■ **What this task involves**
Pick out each line in these entries that contains the string "padding".
"""
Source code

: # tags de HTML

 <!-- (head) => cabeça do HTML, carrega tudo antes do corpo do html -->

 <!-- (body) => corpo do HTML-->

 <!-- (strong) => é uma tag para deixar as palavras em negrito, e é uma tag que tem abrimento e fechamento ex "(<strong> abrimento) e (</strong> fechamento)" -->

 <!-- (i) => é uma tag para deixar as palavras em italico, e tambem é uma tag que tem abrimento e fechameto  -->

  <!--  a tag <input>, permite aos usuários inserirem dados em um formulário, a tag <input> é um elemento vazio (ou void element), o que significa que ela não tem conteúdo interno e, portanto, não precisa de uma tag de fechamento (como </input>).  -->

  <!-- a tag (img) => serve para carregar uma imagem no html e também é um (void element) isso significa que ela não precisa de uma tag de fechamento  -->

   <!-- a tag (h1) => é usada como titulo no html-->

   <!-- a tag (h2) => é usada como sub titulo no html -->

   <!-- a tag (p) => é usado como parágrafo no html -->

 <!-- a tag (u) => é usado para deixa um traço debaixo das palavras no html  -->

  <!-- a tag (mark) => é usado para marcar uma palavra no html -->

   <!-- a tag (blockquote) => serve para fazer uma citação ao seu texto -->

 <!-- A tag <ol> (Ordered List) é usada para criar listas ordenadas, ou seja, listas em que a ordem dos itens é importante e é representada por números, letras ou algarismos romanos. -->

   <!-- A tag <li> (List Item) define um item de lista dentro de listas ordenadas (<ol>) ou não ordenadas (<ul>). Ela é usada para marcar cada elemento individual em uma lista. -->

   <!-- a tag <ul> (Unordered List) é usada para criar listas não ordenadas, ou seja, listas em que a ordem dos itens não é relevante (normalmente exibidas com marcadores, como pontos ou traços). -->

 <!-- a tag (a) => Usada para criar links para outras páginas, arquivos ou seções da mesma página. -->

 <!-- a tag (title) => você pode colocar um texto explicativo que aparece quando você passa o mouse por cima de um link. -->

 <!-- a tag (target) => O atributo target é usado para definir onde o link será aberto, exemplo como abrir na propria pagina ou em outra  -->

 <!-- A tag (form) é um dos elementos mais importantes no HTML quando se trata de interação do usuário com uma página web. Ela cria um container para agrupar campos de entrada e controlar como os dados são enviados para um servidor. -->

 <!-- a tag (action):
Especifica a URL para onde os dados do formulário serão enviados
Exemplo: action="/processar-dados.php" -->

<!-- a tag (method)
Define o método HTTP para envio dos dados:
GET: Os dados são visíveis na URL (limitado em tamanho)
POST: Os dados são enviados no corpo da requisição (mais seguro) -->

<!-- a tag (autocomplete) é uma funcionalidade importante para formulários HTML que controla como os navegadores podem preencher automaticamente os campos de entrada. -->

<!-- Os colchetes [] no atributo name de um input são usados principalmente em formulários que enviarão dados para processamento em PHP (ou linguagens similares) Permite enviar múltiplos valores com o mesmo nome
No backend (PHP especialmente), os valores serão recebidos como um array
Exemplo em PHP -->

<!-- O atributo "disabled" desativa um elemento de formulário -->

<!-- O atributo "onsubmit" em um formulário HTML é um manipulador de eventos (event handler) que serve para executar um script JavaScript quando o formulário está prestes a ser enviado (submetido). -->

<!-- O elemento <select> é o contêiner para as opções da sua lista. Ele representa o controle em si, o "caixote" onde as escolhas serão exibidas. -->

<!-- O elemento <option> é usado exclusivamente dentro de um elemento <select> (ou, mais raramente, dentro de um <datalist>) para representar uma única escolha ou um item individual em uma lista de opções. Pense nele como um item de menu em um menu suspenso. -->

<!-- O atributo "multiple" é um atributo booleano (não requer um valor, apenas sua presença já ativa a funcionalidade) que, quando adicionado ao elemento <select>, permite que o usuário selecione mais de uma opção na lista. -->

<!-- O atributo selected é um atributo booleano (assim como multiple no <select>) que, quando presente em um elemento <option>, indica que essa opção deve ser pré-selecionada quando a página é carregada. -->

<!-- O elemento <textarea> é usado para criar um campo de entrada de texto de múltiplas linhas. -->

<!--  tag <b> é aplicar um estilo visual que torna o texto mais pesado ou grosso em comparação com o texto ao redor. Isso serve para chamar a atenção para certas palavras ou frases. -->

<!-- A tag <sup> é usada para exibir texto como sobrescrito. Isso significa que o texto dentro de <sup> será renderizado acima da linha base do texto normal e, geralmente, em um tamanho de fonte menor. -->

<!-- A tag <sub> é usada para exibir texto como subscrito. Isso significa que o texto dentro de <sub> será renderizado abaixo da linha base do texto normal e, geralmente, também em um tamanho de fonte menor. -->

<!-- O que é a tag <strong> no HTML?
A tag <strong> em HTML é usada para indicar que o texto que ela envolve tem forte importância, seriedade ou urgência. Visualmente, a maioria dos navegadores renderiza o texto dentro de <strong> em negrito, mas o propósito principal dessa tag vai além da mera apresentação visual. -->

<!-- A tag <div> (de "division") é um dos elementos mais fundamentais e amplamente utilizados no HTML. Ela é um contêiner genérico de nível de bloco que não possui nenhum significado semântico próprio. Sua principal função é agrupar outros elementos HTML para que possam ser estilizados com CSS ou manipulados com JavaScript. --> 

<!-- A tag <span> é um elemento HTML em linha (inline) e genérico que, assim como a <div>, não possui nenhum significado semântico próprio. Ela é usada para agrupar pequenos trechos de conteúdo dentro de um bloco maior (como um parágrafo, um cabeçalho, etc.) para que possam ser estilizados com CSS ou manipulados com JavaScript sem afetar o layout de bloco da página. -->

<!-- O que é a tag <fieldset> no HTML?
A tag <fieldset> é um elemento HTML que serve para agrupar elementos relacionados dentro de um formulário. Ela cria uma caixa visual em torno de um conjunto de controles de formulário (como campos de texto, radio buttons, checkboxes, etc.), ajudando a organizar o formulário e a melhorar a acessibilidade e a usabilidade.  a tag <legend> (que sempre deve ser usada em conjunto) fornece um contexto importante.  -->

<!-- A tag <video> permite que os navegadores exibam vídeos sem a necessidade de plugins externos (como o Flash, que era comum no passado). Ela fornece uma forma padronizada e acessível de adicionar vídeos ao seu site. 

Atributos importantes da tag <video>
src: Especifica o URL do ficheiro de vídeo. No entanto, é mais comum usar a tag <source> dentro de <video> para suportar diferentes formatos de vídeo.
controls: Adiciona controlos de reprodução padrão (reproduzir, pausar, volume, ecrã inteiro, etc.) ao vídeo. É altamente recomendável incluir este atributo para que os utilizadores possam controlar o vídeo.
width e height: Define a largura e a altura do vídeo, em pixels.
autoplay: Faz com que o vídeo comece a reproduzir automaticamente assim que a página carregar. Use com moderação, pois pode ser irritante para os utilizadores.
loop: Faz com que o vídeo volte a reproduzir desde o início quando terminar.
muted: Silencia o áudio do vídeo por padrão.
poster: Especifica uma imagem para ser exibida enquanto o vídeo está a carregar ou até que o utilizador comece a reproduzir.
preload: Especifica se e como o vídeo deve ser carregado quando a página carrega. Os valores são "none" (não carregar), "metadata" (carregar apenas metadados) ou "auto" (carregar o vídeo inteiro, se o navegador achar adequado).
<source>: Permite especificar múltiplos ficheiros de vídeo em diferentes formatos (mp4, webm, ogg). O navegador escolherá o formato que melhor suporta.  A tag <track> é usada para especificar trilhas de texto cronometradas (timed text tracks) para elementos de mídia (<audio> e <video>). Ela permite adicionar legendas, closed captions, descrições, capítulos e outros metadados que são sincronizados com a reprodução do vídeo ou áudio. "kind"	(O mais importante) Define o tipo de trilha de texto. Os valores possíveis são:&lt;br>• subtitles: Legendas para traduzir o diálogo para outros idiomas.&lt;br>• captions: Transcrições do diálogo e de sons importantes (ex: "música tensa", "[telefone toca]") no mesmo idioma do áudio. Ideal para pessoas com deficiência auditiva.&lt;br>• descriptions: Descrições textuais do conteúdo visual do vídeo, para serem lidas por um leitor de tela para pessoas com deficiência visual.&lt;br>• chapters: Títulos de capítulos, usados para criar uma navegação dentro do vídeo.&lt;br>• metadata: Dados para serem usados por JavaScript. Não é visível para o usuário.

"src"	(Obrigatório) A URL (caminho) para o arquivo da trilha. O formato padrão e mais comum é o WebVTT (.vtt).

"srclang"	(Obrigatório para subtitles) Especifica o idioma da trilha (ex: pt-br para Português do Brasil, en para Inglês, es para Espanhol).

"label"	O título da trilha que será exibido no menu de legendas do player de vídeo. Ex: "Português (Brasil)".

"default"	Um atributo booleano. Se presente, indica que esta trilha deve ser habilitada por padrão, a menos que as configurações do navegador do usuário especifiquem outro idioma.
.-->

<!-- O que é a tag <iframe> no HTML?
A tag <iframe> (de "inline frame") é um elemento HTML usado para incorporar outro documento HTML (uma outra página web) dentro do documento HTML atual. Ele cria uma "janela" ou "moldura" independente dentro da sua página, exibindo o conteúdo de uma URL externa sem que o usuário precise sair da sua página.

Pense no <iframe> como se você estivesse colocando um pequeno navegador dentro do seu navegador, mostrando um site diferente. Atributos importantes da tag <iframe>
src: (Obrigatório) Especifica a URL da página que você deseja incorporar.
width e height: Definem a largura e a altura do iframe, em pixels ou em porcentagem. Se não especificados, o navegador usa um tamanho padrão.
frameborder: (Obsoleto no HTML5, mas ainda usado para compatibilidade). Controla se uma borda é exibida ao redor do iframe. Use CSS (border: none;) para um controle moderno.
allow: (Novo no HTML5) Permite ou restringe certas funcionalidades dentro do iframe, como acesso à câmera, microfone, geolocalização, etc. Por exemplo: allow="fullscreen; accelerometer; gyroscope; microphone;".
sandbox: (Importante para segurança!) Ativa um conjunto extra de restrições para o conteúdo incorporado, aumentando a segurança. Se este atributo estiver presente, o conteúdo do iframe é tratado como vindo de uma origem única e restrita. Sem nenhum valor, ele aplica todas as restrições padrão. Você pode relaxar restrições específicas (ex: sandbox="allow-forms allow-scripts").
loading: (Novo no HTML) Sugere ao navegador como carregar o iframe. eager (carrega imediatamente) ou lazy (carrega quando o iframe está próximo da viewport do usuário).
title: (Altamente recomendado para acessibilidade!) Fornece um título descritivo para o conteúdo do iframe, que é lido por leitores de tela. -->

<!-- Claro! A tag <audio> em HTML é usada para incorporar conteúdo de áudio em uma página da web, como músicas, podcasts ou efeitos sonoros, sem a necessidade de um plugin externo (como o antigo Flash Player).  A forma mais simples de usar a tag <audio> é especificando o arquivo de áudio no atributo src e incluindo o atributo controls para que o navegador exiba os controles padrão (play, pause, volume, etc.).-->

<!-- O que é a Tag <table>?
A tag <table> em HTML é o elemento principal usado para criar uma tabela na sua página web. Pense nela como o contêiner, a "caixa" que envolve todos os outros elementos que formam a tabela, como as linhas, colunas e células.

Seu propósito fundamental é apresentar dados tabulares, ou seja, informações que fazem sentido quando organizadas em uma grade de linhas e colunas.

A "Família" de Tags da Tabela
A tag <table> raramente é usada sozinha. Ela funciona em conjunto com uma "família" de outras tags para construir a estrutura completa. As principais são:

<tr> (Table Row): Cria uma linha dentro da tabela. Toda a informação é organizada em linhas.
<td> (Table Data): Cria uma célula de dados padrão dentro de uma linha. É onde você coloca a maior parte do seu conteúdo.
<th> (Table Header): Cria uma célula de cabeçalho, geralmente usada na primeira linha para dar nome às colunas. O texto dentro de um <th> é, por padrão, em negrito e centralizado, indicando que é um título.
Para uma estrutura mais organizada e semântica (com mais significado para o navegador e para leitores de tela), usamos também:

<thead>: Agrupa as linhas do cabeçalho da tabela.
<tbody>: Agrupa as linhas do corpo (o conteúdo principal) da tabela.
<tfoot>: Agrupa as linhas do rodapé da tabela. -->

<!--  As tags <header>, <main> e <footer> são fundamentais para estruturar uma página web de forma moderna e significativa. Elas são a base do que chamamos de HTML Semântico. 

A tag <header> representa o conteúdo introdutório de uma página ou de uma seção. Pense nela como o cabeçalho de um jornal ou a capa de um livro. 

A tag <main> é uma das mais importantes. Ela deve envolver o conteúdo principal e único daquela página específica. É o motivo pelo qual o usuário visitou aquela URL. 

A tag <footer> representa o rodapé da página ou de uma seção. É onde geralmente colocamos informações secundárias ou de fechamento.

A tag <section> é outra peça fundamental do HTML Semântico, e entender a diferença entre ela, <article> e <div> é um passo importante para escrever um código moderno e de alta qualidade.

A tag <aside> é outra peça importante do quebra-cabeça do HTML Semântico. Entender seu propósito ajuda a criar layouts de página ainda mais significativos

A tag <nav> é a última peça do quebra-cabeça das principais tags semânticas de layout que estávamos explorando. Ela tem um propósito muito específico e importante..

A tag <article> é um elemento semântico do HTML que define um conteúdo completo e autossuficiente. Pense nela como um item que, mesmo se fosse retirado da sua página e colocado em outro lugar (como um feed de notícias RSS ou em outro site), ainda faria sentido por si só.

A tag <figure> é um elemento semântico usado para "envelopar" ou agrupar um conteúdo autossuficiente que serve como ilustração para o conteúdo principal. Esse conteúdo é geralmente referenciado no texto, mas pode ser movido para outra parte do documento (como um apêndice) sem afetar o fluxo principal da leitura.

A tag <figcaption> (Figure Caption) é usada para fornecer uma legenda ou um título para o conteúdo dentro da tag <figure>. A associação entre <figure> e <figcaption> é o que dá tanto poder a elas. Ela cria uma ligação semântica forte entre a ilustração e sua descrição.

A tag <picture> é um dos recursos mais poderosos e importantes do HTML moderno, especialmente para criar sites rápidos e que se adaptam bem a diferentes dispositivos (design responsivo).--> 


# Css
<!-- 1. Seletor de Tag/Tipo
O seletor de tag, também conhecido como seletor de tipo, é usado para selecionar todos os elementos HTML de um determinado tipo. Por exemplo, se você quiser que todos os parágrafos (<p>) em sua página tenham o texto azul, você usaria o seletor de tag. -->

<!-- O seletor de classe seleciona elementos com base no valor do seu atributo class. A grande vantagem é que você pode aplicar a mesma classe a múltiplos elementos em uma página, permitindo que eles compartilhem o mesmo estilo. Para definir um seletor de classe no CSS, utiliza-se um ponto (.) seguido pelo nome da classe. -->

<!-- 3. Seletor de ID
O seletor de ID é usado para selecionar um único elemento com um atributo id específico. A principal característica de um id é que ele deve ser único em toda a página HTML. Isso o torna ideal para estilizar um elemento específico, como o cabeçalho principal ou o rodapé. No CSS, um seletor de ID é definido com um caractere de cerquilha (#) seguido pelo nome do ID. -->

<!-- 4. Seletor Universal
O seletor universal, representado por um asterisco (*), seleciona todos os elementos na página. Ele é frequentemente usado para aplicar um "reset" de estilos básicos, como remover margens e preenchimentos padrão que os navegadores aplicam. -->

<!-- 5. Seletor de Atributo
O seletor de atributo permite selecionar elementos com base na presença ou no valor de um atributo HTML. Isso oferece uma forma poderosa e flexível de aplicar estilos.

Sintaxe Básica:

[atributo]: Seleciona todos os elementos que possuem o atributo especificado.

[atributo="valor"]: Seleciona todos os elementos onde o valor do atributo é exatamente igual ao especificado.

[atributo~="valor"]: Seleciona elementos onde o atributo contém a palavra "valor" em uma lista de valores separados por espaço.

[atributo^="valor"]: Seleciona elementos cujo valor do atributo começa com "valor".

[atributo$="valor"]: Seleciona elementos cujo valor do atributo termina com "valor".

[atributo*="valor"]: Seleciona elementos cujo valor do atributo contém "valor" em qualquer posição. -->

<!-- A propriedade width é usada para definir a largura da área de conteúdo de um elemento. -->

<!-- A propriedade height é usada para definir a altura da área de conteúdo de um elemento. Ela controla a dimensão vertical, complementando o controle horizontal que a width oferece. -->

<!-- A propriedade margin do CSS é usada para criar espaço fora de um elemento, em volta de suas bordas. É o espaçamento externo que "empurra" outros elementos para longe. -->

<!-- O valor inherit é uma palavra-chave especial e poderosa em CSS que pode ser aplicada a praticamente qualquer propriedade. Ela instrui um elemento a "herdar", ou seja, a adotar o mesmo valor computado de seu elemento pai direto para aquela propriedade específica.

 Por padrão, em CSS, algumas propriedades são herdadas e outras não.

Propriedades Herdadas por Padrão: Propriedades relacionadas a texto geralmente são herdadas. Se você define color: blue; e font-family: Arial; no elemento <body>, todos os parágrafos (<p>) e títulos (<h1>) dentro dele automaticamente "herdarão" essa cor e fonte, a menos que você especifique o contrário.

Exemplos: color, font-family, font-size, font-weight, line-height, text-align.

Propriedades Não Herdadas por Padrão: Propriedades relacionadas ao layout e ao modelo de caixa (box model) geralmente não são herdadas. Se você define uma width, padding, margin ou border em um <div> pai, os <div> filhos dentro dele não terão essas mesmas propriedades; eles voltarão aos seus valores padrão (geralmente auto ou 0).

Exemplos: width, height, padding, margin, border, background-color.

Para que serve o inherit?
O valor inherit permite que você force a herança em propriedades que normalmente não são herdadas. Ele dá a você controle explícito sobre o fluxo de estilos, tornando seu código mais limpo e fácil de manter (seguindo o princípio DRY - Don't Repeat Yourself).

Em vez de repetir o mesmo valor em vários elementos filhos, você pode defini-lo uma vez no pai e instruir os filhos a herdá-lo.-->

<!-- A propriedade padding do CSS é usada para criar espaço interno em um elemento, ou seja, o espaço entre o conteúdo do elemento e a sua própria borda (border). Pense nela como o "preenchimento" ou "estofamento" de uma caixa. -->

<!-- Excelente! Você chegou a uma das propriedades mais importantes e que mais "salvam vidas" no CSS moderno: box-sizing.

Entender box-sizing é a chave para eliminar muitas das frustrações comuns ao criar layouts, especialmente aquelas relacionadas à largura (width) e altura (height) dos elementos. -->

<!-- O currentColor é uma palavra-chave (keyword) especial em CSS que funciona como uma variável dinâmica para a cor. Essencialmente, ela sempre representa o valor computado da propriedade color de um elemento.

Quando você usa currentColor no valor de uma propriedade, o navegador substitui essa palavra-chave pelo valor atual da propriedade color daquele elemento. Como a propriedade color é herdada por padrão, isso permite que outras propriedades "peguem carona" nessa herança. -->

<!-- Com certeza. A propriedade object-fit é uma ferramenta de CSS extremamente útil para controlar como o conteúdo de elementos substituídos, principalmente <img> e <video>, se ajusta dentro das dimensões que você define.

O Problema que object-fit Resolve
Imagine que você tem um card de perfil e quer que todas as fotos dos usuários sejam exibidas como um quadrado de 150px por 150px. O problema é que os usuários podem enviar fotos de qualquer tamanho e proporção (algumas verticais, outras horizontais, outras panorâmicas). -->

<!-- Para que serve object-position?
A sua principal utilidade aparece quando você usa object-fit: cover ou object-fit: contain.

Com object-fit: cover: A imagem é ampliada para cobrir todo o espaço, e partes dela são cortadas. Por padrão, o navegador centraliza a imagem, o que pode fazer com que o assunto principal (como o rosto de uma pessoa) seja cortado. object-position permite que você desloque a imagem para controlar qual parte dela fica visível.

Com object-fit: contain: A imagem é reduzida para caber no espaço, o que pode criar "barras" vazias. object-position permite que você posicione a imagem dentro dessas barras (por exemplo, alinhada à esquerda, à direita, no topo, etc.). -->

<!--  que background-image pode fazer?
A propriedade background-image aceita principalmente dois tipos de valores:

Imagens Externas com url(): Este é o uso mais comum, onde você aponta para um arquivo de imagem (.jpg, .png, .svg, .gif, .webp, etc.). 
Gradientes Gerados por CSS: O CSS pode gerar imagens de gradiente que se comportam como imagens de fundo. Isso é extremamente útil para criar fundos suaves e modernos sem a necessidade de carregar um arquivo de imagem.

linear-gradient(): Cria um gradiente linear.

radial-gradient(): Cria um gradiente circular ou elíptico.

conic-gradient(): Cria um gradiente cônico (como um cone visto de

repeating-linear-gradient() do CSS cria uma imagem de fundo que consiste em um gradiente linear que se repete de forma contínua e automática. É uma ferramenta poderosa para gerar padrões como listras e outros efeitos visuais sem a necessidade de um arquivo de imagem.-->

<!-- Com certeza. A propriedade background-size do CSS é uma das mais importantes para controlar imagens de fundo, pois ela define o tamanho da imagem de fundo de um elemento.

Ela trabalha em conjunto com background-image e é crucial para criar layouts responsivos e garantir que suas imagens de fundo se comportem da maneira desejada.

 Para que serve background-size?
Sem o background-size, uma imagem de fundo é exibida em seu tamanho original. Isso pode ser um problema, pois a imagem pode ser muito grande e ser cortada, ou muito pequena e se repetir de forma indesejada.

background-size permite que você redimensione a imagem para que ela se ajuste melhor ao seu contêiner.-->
"""
■ **Exercise solution**
Propriedades Não Herdadas por Padrão: Propriedades relacionadas ao layout e ao modelo de caixa (box model) geralmente não são herdadas. Se você define uma width, padding, margin ou border em um <div> pai, os <div> filhos dentro dele não terão essas mesmas propriedades; eles voltarão aos seus valores padrão (geralmente auto ou 0).
Exemplos: width, height, padding, margin, border, background-color.
<!-- A propriedade padding do CSS é usada para criar espaço interno em um elemento, ou seja, o espaço entre o conteúdo do elemento e a sua própria borda (border). Pense nela como o "preenchimento" ou "estofamento" de uma caixa. -->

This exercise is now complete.